Migrating mail serversEdit

These notes were made while migrating my mail server server from my old host, Rackspace, to my new host, INetU.

Strategy

The two main goals are to keep downtime to a minimum and to not lose any incoming email during the move. Luckily the Internet’s mail infrastructure copes well with transitory failures and unreliable connections; this means that we can afford a small window of inaccessibility in which neither the old server nor the new server will be online accepting incoming mail. During that window we transfer the mailboxes from the old server to the new, and MTAs trying to deliver mail will get temporary bounce messages; in this way when the new server comes back online and the MTAs retry delivery, the mail will get through and there won’t be any messages that got inappropriately routed to the old server after we transferred the mailboxes.

Method

There are three "windows" in the process: before the downtime, the downtime itself, and after the downtime. In order to minimize the downtime we’ll do as much work as possible in the two windows on either side. While it would be possible to minimize the downtime away to zero through the use of secondary mailservers that would spool mail and later forward it, the built-in retrying mechanisms of the MTA infrastructure mean that such measures aren’t really necessary. Your mileage may vary, but I’m estimating roughly an hour in which messages get temporarily bounced, and for my business needs that kind of exceptional situation is fine given that it only occurs once every three years or so.

The "before" window

We do as much preparation on the new machine here as possible:

  • Set the TTL on the DNS to a relatively low value like 600 seconds (10 minutes) so that any changes made to the DNS propagate out quickly
  • Create accounts for the email addresses to be transferred
  • Create (empty) mailboxes as required that will be used when it comes time to import

We’ll also want to do some trial runs at this point, and make sure that we have working scripts for doing stuff like importing mailboxes. Developing such scripts may not be a trivial task if your migration is between machines with different operating systems and different software, so they should be prepared well in advance.

To provoke the actual move we update the MX record for the domain to point to an IP on the new server on which sendmail is not listening. This point is key. We want remote MTAs that try connecting to the server to get connection failures at this moment, as these will be identified as temporary failures and the MTA will retry again later.
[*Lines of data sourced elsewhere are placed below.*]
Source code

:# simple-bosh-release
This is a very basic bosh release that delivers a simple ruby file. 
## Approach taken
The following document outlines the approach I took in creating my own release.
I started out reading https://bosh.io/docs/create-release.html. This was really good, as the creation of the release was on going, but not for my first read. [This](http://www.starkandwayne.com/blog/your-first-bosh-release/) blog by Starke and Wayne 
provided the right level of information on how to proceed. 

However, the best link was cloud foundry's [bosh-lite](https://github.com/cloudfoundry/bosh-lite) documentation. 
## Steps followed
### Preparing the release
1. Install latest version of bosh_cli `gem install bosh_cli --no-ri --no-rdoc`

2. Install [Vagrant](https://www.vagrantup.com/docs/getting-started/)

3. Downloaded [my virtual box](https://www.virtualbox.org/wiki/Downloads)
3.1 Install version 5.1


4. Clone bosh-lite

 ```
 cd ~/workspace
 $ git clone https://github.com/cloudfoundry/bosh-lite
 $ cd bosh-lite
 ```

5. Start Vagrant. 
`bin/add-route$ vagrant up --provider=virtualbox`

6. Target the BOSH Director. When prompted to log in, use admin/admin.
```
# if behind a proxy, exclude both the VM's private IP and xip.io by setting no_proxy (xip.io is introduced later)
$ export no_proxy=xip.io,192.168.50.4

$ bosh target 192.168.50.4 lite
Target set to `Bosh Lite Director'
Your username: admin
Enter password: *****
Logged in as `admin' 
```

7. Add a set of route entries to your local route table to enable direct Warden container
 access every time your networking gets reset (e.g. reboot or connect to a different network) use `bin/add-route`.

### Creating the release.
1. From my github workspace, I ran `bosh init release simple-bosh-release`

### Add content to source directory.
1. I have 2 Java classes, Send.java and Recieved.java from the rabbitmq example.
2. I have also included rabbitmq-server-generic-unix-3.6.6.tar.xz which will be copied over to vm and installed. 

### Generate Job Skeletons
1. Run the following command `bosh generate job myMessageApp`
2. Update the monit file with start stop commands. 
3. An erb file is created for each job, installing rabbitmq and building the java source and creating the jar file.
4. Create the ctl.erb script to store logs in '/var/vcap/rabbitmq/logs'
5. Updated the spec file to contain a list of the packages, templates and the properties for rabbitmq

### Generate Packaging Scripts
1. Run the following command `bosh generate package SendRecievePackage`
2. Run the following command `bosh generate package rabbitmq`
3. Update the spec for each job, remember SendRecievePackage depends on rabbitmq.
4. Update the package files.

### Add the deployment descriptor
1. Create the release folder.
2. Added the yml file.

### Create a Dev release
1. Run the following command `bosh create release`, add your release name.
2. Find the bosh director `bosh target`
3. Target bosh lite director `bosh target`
We don’t want to start accepting email yet, even though we’ve already set up the accounts and mailboxes, because we want to import the old messages first.

The "during" window

So once the DNS change goes live we wait about 10 minutes (or whatever interval we have as a TTL). This should be enough time to minimize the risk of a machine attempting delivery to the old machine after we’ve done the mailbox export/transfer/import.

After this interval, we export the mailboxes from the old server and transfer them to the new server, where we import them. Importing is done with a script for speed.

The "after" window

Another DNS update: this time we update the MX again, this time pointing it at an IP on the new machine on which the server is listening. Within about 10 minutes incoming mail should be working again, and any MTAs which got temporary failures during the downtime should soon retry.
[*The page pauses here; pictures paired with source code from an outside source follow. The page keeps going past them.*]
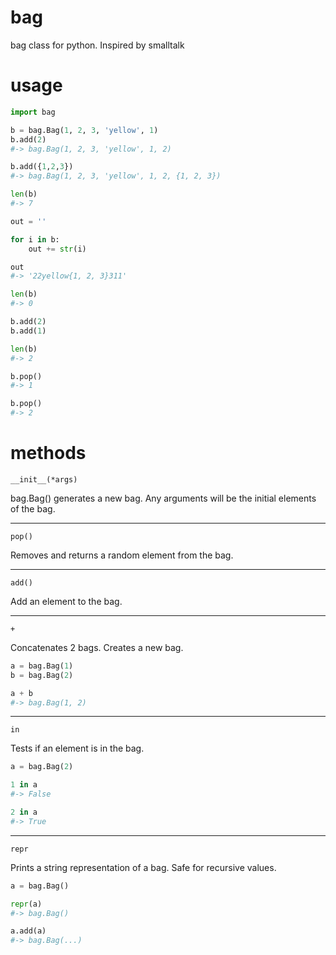 # bag
bag class for python. Inspired by smalltalk

# usage

```python
import bag

b = bag.Bag(1, 2, 3, 'yellow', 1)
b.add(2)
#-> bag.Bag(1, 2, 3, 'yellow', 1, 2)

b.add({1,2,3})
#-> bag.Bag(1, 2, 3, 'yellow', 1, 2, {1, 2, 3})

len(b)
#-> 7

out = ''

for i in b:
    out += str(i)

out
#-> '22yellow{1, 2, 3}311'

len(b)
#-> 0

b.add(2)
b.add(1)

len(b)
#-> 2

b.pop()
#-> 1

b.pop()
#-> 2
```

# methods

`__init__(*args)`

bag.Bag() generates a new bag. Any arguments will be the initial
elements of the bag.

---

`pop()`

Removes and returns a random element from the bag.

---

`add()`

Add an element to the bag.

---

`+`

Concatenates 2 bags. Creates a new bag.

```python
a = bag.Bag(1)
b = bag.Bag(2)

a + b
#-> bag.Bag(1, 2)
```
---

`in`

Tests if an element is in the bag.

```python
a = bag.Bag(2)

1 in a
#-> False

2 in a
#-> True
```

---

`repr`

Prints a string representation of a bag. Safe for recursive values.

```python
a = bag.Bag()

repr(a)
#-> bag.Bag()

a.add(a)
#-> bag.Bag(...)
```
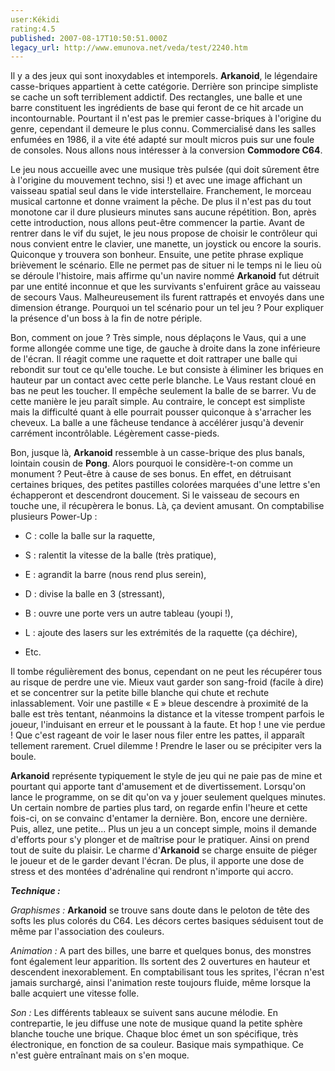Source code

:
 ```yaml
---
user:Kékidi
rating:4.5
published: 2007-08-17T10:50:51.000Z
legacy_url: http://www.emunova.net/veda/test/2240.htm
---
```

Il y a des jeux qui sont inoxydables et intemporels. **Arkanoid**, le légendaire casse-briques appartient à cette catégorie. Derrière son principe simpliste se cache un soft terriblement addictif. Des rectangles, une balle et une barre constituent les ingrédients de base qui feront de ce hit arcade un incontournable. Pourtant il n'est pas le premier casse-briques à l'origine du genre, cependant il demeure le plus connu. Commercialisé dans les salles enfumées en 1986, il a vite été adapté sur moult micros puis sur une foule de consoles. Nous allons nous intéresser à la conversion **Commodore C64**.  

  

Le jeu nous accueille avec une musique très pulsée (qui doit sûrement être à l'origine du mouvement techno, sisi !) et avec une image affichant un vaisseau spatial seul dans le vide interstellaire. Franchement, le morceau musical cartonne et donne vraiment la pêche. De plus il n'est pas du tout monotone car il dure plusieurs minutes sans aucune répétition. Bon, après cette introduction, nous allons peut-être commencer la partie. Avant de rentrer dans le vif du sujet, le jeu nous propose de choisir le contrôleur qui nous convient entre le clavier, une manette, un joystick ou encore la souris. Quiconque y trouvera son bonheur. Ensuite, une petite phrase explique brièvement le scénario. Elle ne permet pas de situer ni le temps ni le lieu où se déroule l'histoire, mais affirme qu'un navire nommé **Arkanoid** fut détruit par une entité inconnue et que les survivants s'enfuirent grâce au vaisseau de secours Vaus. Malheureusement ils furent rattrapés et envoyés dans une dimension étrange. Pourquoi un tel scénario pour un tel jeu ? Pour expliquer la présence d'un boss à la fin de notre périple.  

  

Bon, comment on joue ? Très simple, nous déplaçons le Vaus, qui a une forme allongée comme une tige, de gauche à droite dans la zone inférieure de l'écran. Il réagit comme une raquette et doit rattraper une balle qui rebondit sur tout ce qu'elle touche. Le but consiste à éliminer les briques en hauteur par un contact avec cette perle blanche. Le Vaus restant cloué en bas ne peut les toucher. Il empêche seulement la balle de se barrer. Vu de cette manière le jeu paraît simple. Au contraire, le concept est simpliste mais la difficulté quant à elle pourrait pousser quiconque à s'arracher les cheveux. La balle a une fâcheuse tendance à accélérer jusqu'à devenir carrément incontrôlable. Légèrement casse-pieds.  

  

Bon, jusque là, **Arkanoid** ressemble à un casse-brique des plus banals, lointain cousin de **Pong**. Alors pourquoi le considère-t-on comme un monument ? Peut-être à cause de ses bonus. En effet, en détruisant certaines briques, des petites pastilles colorées marquées d'une lettre s'en échapperont et descendront doucement. Si le vaisseau de secours en touche une, il récupèrera le bonus. Là, ça devient amusant. On comptabilise plusieurs Power-Up :  

- C : colle la balle sur la raquette,  

- S : ralentit la vitesse de la balle (très pratique),  

- E : agrandit la barre (nous rend plus serein),  

- D : divise la balle en 3 (stressant),  

- B : ouvre une porte vers un autre tableau (youpi !),  

- L : ajoute des lasers sur les extrémités de la raquette (ça déchire),  

- Etc.  

Il tombe régulièrement des bonus, cependant on ne peut les récupérer tous au risque de perdre une vie. Mieux vaut garder son sang-froid (facile à dire) et se concentrer sur la petite bille blanche qui chute et rechute inlassablement. Voir une pastille « E » bleue descendre à proximité de la balle est très tentant, néanmoins la distance et la vitesse trompent parfois le joueur, l'induisant en erreur et le poussant à la faute. Et hop ! une vie perdue ! Que c'est rageant de voir le laser nous filer entre les pattes, il apparaît tellement rarement. Cruel dilemme ! Prendre le laser ou se précipiter vers la boule.  

  

**Arkanoid** représente typiquement le style de jeu qui ne paie pas de mine et pourtant qui apporte tant d'amusement et de divertissement. Lorsqu'on lance le programme, on se dit qu'on va y jouer seulement quelques minutes. Un certain nombre de parties plus tard, on regarde enfin l'heure et cette fois-ci, on se convainc d'entamer la dernière. Bon, encore une dernière. Puis, allez, une petite... Plus un jeu a un concept simple, moins il demande d'efforts pour s'y plonger et de maîtrise pour le pratiquer. Ainsi on prend tout de suite du plaisir. Le charme d'**Arkanoid** se charge ensuite de piéger le joueur et de le garder devant l'écran. De plus, il apporte une dose de stress et des montées d'adrénaline qui rendront n'importe qui accro.  

  

_**Technique :**_  

  

_Graphismes :_ **Arkanoid** se trouve sans doute dans le peloton de tête des softs les plus colorés du C64\. Les décors certes basiques séduisent tout de même par l'association des couleurs.  

  

_Animation :_ A part des billes, une barre et quelques bonus, des monstres font également leur apparition. Ils sortent des 2 ouvertures en hauteur et descendent inexorablement. En comptabilisant tous les sprites, l'écran n'est jamais surchargé, ainsi l'animation reste toujours fluide, même lorsque la balle acquiert une vitesse folle.  

  

_Son :_ Les différents tableaux se suivent sans aucune mélodie. En contrepartie, le jeu diffuse une note de musique quand la petite sphère blanche touche une brique. Chaque bloc émet un son spécifique, très électronique, en fonction de sa couleur. Basique mais sympathique. Ce n'est guère entraînant mais on s'en moque.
One trick you can apply here (if you have no control over how fast your host updates the DNS) is to tell sendmail to listen on all interfaces now that the migration is complete; that way it doesn’t matter how long the host takes to do the DNS update.

On the old server it is worth setting up some forwarding just in case any MTAs with stale DNS information try connecting and delivering old mail.
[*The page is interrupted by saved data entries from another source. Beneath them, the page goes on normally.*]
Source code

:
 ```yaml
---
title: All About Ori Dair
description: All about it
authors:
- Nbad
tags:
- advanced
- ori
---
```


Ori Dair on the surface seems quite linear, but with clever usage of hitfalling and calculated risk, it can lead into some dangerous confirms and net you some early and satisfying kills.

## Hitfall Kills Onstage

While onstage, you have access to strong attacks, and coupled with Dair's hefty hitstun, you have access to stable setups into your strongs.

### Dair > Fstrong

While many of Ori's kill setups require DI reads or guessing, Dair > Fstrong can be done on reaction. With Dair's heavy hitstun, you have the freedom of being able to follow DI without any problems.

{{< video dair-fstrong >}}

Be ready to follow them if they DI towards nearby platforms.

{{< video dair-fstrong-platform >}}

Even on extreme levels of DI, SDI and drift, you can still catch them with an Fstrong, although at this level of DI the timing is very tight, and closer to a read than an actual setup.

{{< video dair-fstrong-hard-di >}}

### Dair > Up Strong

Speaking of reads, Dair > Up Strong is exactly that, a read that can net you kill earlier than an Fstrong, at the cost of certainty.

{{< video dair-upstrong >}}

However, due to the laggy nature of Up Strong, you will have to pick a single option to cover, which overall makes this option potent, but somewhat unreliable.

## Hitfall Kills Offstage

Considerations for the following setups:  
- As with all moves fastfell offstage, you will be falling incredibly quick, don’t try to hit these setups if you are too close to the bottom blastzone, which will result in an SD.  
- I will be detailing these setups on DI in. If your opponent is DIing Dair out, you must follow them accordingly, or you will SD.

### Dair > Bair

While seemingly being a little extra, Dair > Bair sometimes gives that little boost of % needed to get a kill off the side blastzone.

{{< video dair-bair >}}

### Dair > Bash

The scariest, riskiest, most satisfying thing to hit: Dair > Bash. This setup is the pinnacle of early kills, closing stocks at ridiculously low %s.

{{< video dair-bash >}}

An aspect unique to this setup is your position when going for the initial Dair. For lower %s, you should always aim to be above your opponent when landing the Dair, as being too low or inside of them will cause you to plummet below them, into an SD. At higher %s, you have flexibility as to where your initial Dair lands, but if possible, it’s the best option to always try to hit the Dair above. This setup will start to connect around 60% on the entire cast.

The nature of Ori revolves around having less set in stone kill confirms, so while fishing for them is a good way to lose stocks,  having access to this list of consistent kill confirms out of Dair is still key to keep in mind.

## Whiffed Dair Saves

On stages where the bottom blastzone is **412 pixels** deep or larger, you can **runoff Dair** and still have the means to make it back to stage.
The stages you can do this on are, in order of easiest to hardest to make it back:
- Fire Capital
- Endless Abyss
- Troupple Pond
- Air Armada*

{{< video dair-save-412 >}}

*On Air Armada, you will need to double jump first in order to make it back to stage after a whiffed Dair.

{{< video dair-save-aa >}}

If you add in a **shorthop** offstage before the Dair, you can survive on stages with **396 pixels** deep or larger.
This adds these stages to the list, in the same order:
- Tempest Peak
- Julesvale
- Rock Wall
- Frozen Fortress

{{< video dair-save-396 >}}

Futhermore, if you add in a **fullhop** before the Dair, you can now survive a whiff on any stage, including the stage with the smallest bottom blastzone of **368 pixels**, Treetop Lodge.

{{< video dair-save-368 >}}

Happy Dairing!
The major crunch is now over so you can now going about doing the rest of the migration. I had a lot of things to move over, so I did the mail first and only later followed through with things like the web server.

Monitoring for DNS changes

My hosts manage the DNS for me and that means that I don’t have precise control over when the changes that I’ve requested will go live, although I have an approximate idea. In my case I wanted the MX records updated. I used the following shell snippet to query their nameservers every 60 seconds to see when the changes went live:

while true
do
  dig @ns3.inetu.net MX example.com | grep MX | egrep -v '^;'
  dig @ns4.inetu.net MX example.com | grep MX | egrep -v '^;'
  dig @ns3.inetu.net MX example.org | grep MX | egrep -v '^;'
  dig @ns4.inetu.net MX example.org | grep MX | egrep -v '^;'
  sleep 60
done

This basically yields four lines like this each minute:

example.com.		600	IN	MX	10 wincent.dev.
example.com.		600	IN	MX	10 wincent.dev.
example.org.		600	IN	MX	10 wincent.dev.
example.org.		600	IN	MX	10 wincent.dev.

As soon as the server name on the right changed I knew the DNS update had taken place.